What to work on: Each line from the one with "もう少し絞りましょう。ライトはある程度距離を取らないと一か所に強く当たる。" to the final line of the data must be reproduced exactly, and no other line may appear.

Data provided:
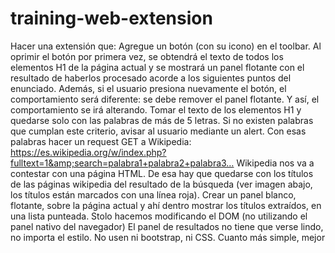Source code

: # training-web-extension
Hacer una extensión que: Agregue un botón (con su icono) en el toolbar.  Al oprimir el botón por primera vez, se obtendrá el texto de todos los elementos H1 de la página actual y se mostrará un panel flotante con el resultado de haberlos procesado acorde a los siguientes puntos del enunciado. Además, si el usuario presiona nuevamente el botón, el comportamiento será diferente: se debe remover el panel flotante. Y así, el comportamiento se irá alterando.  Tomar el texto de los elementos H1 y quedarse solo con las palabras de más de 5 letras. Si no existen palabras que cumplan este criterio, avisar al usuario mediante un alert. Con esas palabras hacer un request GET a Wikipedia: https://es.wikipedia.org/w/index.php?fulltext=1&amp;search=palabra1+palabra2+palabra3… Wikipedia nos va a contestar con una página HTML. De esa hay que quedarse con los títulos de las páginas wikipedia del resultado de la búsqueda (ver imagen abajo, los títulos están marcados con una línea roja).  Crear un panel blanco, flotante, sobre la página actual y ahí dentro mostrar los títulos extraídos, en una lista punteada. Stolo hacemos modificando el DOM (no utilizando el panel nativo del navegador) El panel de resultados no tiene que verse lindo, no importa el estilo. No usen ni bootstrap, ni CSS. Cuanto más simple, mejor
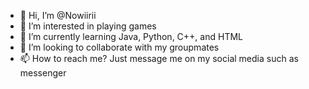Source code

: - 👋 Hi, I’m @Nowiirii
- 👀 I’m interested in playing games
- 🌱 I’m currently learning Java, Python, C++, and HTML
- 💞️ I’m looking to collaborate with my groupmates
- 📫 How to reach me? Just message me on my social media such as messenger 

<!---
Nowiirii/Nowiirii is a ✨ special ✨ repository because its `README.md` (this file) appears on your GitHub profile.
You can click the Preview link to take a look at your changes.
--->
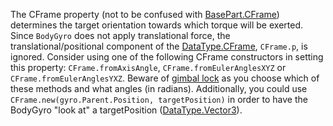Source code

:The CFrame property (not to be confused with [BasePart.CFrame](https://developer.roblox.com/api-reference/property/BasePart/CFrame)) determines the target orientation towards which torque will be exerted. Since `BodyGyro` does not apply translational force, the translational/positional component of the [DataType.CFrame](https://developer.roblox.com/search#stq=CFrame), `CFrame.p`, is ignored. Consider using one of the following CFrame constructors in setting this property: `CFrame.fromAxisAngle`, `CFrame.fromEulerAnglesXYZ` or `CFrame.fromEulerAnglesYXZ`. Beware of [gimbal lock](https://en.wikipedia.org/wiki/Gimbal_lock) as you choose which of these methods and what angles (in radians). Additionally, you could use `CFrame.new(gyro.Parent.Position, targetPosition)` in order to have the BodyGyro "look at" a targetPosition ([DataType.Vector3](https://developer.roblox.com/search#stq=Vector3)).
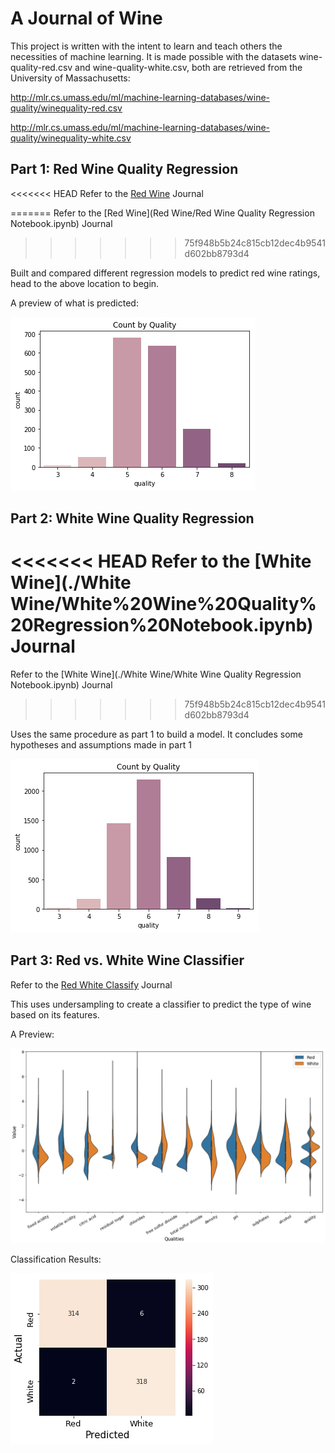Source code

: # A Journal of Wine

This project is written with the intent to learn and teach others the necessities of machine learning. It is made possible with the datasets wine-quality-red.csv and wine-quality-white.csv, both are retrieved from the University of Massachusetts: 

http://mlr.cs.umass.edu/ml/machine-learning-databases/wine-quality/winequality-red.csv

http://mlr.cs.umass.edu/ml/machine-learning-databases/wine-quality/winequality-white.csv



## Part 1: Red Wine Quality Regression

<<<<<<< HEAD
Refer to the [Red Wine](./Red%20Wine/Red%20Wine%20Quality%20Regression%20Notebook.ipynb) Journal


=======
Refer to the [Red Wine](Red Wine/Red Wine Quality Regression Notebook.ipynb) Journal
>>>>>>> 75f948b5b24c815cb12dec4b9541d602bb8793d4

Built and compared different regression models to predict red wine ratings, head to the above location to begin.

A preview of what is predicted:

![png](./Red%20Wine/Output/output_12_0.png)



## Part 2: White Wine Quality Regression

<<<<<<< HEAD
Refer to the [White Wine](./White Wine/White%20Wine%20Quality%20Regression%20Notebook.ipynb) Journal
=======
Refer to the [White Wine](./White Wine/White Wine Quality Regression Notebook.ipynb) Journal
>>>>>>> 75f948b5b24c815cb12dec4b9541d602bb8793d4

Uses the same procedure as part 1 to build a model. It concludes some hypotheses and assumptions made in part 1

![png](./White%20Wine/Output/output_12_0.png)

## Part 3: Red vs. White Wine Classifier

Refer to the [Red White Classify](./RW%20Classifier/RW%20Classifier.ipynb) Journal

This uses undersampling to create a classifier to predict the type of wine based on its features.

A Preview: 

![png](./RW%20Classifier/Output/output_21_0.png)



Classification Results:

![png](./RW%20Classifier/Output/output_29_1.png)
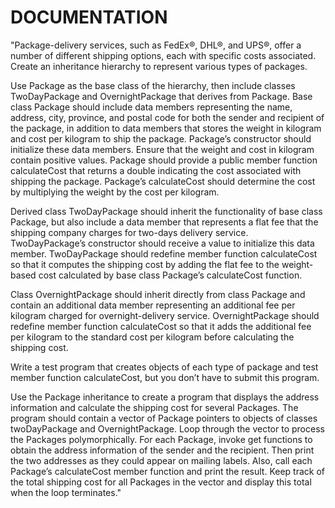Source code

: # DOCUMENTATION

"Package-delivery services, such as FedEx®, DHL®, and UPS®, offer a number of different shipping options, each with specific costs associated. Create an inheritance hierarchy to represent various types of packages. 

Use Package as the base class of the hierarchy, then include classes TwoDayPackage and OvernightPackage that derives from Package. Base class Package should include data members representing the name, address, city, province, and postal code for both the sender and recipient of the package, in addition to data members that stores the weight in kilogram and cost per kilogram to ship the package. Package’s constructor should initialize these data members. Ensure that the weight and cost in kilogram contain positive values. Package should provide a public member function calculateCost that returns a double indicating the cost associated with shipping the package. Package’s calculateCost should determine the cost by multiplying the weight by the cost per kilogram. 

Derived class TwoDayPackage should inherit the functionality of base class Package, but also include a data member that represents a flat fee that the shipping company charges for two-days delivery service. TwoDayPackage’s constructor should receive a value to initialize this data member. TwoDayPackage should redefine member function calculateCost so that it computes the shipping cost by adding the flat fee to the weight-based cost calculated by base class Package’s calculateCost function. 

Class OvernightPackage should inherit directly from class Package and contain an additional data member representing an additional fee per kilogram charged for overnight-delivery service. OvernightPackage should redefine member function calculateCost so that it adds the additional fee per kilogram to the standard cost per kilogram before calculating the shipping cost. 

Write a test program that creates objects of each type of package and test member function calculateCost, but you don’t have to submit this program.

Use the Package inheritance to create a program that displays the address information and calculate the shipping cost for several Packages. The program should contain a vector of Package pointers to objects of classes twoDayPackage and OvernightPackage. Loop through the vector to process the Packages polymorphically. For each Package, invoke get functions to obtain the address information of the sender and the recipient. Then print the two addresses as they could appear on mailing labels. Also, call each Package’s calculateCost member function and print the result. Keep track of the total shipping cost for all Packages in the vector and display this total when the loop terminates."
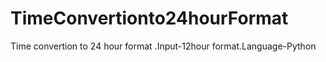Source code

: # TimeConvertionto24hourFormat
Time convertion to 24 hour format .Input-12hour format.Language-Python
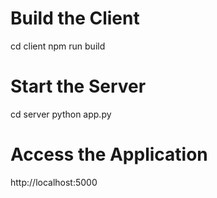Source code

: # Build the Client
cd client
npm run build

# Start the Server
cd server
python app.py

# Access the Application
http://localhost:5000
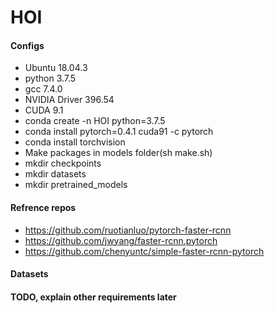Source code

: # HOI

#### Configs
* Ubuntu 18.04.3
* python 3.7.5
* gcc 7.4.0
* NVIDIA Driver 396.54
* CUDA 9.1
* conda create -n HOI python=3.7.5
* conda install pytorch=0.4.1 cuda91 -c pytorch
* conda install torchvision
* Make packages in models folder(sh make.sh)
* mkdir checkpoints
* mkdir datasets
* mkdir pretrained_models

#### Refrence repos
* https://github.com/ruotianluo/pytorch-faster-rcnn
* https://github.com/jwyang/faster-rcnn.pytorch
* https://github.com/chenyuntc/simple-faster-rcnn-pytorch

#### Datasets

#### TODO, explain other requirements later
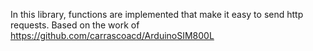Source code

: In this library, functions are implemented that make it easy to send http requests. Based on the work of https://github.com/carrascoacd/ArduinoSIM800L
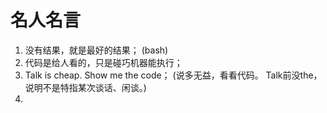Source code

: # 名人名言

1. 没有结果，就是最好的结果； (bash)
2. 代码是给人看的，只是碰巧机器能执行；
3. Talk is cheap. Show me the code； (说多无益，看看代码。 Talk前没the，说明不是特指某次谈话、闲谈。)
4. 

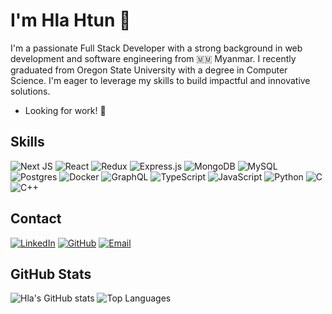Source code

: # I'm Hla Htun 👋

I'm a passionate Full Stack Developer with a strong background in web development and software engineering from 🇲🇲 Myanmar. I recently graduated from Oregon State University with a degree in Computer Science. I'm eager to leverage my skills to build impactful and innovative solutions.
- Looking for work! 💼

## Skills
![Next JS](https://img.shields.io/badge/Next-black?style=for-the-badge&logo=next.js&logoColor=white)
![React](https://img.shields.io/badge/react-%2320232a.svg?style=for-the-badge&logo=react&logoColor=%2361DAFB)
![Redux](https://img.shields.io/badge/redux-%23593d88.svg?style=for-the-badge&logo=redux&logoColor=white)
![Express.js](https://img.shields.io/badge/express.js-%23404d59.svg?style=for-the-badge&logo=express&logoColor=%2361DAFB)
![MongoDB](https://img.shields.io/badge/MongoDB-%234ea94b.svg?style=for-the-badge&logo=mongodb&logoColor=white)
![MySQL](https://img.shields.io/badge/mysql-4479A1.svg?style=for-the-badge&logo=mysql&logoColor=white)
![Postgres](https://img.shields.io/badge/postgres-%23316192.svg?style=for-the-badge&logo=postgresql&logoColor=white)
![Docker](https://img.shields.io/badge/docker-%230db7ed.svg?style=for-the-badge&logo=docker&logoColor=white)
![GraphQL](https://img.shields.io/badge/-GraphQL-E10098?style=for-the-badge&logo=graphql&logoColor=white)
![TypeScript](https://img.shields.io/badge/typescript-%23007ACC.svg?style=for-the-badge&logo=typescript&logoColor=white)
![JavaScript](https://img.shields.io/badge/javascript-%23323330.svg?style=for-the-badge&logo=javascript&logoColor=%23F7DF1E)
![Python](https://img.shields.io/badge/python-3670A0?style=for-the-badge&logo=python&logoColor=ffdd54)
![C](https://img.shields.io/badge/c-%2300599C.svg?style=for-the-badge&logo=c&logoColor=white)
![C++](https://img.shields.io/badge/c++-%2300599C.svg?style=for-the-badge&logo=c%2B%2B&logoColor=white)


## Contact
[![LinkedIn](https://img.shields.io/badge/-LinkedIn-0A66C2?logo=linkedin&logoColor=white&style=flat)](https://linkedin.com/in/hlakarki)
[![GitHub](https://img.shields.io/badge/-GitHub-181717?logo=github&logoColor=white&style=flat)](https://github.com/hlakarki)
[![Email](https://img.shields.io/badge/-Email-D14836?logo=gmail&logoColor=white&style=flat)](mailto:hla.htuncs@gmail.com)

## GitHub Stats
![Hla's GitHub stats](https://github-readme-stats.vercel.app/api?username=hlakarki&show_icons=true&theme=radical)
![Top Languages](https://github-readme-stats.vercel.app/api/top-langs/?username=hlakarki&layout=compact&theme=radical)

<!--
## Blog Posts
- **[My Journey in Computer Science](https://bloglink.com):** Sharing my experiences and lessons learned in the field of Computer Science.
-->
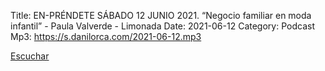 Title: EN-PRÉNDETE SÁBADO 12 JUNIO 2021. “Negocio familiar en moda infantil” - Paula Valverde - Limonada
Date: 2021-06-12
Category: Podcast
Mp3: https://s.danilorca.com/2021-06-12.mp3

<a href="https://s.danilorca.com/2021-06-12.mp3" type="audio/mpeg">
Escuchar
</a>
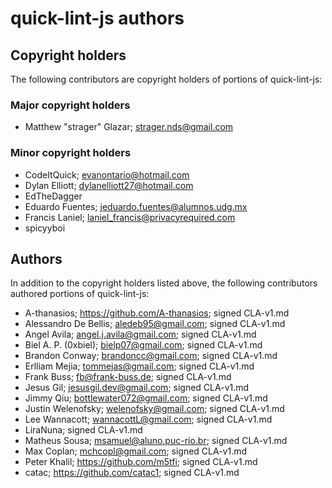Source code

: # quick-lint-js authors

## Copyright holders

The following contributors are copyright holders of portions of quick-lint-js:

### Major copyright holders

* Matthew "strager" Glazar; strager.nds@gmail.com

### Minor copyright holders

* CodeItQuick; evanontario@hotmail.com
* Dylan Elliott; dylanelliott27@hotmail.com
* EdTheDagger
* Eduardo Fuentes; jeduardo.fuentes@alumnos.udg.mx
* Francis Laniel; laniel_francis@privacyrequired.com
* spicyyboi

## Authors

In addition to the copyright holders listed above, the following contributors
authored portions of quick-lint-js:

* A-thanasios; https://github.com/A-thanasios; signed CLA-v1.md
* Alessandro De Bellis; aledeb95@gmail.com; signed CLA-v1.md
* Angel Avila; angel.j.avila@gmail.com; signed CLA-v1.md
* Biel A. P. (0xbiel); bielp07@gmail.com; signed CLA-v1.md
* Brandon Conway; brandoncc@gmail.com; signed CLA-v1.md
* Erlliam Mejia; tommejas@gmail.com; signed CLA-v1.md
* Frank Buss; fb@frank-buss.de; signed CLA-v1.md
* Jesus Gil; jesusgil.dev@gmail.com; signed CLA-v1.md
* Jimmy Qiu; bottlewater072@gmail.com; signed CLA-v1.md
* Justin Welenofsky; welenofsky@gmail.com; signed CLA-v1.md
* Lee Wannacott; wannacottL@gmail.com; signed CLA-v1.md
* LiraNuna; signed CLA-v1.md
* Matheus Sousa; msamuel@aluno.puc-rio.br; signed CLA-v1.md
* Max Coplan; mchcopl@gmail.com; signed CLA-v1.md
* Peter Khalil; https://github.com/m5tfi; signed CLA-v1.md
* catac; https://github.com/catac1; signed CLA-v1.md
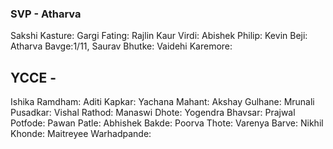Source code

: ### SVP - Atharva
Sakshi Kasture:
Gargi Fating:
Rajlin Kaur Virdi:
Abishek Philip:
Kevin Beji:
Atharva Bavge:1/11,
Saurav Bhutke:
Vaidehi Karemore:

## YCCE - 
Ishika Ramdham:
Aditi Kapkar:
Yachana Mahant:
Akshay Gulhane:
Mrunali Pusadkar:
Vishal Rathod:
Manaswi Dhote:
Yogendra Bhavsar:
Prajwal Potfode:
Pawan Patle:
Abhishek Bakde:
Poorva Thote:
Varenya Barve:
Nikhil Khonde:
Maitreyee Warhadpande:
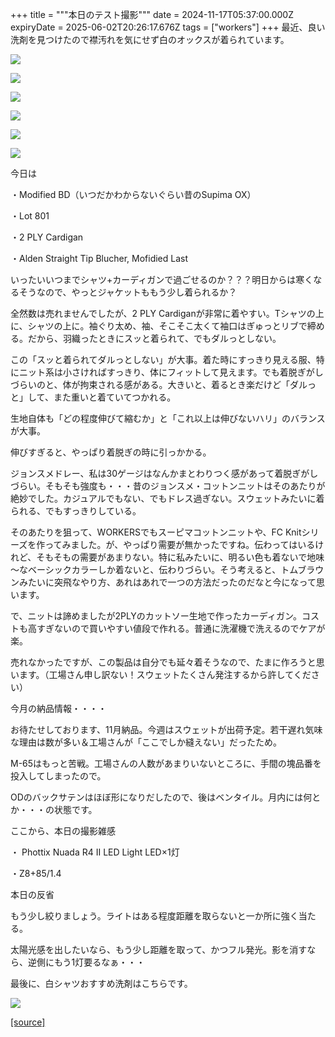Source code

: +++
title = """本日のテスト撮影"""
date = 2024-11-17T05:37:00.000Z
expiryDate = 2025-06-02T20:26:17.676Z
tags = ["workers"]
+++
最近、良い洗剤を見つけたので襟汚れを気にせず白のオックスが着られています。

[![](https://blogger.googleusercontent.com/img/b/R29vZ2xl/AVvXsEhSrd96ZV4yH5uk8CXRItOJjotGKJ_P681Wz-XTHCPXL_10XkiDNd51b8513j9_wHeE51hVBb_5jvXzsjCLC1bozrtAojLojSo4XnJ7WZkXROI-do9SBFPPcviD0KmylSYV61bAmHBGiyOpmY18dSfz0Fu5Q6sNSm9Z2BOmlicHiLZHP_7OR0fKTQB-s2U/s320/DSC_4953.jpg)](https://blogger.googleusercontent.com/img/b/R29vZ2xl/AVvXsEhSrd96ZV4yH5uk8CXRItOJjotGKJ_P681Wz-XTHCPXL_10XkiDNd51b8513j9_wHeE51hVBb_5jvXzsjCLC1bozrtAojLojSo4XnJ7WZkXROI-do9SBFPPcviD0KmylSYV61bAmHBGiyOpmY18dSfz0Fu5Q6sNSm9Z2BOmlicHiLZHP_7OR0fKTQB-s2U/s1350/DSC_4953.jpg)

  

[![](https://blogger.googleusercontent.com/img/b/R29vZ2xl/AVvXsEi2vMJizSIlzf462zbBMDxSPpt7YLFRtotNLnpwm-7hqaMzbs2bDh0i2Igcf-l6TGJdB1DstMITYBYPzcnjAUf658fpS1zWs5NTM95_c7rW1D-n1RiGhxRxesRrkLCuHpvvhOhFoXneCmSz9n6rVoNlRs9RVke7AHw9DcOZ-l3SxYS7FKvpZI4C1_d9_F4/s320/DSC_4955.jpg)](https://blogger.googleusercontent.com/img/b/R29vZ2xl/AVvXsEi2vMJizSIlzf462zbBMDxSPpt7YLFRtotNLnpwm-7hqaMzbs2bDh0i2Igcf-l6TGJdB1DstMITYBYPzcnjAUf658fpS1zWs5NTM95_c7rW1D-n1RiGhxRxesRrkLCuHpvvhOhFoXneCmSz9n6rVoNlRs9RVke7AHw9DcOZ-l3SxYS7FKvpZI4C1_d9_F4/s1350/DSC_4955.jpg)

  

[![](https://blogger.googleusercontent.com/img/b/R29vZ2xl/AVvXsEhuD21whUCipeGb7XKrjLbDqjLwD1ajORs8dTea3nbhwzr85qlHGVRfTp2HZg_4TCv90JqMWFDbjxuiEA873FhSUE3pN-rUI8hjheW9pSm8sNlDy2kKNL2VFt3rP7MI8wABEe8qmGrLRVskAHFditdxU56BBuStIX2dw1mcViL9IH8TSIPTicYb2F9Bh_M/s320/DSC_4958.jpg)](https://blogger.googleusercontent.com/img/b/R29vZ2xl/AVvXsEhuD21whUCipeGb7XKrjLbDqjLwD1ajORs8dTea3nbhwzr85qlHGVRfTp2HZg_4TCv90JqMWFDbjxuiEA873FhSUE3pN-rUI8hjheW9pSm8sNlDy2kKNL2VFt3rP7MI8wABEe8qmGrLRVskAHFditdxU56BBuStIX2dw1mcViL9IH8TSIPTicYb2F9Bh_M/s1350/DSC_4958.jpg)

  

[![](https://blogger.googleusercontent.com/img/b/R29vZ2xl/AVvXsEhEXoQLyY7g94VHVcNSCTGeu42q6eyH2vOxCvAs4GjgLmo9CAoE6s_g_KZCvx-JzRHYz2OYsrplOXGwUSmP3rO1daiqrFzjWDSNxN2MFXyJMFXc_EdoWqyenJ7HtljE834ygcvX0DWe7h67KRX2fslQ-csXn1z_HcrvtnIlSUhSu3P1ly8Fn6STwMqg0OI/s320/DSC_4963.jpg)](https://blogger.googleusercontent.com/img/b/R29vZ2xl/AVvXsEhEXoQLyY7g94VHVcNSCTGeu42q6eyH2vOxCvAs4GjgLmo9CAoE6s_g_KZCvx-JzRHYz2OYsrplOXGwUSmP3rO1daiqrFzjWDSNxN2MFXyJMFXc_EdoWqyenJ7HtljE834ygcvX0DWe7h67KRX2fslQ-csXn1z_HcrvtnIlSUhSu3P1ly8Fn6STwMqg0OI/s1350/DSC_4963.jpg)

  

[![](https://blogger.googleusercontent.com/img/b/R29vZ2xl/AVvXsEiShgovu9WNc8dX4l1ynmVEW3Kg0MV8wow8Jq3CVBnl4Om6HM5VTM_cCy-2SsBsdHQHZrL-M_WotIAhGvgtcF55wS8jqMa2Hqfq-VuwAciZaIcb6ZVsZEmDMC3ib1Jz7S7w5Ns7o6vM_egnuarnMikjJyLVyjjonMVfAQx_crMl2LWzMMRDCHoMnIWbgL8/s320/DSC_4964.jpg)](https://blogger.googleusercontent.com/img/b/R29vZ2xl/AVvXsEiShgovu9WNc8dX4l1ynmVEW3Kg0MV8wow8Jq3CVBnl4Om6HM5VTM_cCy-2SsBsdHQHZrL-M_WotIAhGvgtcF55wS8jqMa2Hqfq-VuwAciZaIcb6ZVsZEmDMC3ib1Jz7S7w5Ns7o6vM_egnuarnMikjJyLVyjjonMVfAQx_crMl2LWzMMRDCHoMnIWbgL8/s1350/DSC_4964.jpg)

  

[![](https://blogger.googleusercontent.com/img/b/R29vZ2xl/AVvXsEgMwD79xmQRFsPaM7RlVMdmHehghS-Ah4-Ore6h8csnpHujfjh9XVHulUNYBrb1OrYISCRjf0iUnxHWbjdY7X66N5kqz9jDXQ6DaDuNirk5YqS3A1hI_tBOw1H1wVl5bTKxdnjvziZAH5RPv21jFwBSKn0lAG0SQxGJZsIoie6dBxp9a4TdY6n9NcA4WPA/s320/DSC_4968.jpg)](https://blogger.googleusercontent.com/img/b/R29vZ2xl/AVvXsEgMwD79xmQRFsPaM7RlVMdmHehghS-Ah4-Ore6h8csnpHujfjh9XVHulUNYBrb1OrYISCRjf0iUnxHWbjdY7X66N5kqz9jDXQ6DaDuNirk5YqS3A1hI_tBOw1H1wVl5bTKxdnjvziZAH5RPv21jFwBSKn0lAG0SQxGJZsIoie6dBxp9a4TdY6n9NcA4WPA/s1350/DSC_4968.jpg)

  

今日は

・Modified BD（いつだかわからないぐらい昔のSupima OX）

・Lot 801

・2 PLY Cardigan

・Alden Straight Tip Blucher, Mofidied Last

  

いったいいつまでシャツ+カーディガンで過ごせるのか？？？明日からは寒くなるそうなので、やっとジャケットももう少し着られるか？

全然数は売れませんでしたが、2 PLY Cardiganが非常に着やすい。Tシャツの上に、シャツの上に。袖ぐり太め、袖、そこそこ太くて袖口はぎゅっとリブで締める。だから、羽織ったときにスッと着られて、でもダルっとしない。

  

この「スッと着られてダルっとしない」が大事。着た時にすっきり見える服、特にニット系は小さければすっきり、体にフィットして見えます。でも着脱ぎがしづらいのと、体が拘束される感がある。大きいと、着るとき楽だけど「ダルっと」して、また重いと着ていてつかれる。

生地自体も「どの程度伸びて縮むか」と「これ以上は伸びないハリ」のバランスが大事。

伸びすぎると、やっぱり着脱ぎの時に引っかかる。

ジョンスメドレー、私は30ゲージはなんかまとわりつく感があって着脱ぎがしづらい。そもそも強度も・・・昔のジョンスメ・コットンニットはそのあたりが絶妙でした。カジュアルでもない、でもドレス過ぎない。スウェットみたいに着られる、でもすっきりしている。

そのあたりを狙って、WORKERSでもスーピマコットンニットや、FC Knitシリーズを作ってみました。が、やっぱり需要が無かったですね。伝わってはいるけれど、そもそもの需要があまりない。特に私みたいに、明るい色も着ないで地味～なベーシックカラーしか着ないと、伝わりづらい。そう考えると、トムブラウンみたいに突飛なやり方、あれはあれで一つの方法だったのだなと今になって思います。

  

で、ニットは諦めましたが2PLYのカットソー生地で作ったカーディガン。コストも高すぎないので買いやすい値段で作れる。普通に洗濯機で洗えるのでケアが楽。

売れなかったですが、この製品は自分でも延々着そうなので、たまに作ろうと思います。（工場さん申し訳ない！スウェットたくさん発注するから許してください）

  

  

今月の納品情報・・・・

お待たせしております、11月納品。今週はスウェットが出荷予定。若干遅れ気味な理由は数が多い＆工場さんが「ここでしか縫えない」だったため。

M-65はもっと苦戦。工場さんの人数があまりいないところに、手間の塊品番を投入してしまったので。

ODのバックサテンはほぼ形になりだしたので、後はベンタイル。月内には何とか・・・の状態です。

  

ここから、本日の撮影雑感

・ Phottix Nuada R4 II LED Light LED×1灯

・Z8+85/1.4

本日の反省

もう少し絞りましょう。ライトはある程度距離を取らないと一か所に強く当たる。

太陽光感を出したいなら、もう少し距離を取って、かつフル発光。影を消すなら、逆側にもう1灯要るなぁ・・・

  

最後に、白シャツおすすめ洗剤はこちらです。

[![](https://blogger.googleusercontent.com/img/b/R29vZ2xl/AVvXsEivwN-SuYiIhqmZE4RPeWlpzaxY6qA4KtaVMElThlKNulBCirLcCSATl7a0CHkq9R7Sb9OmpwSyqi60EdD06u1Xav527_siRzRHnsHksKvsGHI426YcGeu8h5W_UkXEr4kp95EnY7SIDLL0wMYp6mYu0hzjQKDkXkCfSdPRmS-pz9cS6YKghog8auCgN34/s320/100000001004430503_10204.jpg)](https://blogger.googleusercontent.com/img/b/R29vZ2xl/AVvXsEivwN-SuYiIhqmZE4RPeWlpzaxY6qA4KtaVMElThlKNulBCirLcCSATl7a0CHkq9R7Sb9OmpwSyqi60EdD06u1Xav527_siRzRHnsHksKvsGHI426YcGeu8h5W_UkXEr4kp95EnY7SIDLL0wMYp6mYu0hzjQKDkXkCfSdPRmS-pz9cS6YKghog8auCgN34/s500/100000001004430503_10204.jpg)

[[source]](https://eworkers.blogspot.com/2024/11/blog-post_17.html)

Answer to the exercise:
もう少し絞りましょう。ライトはある程度距離を取らないと一か所に強く当たる。

太陽光感を出したいなら、もう少し距離を取って、かつフル発光。影を消すなら、逆側にもう1灯要るなぁ・・・

  

最後に、白シャツおすすめ洗剤はこちらです。

[![](https://blogger.googleusercontent.com/img/b/R29vZ2xl/AVvXsEivwN-SuYiIhqmZE4RPeWlpzaxY6qA4KtaVMElThlKNulBCirLcCSATl7a0CHkq9R7Sb9OmpwSyqi60EdD06u1Xav527_siRzRHnsHksKvsGHI426YcGeu8h5W_UkXEr4kp95EnY7SIDLL0wMYp6mYu0hzjQKDkXkCfSdPRmS-pz9cS6YKghog8auCgN34/s320/100000001004430503_10204.jpg)](https://blogger.googleusercontent.com/img/b/R29vZ2xl/AVvXsEivwN-SuYiIhqmZE4RPeWlpzaxY6qA4KtaVMElThlKNulBCirLcCSATl7a0CHkq9R7Sb9OmpwSyqi60EdD06u1Xav527_siRzRHnsHksKvsGHI426YcGeu8h5W_UkXEr4kp95EnY7SIDLL0wMYp6mYu0hzjQKDkXkCfSdPRmS-pz9cS6YKghog8auCgN34/s500/100000001004430503_10204.jpg)

[[source]](https://eworkers.blogspot.com/2024/11/blog-post_17.html)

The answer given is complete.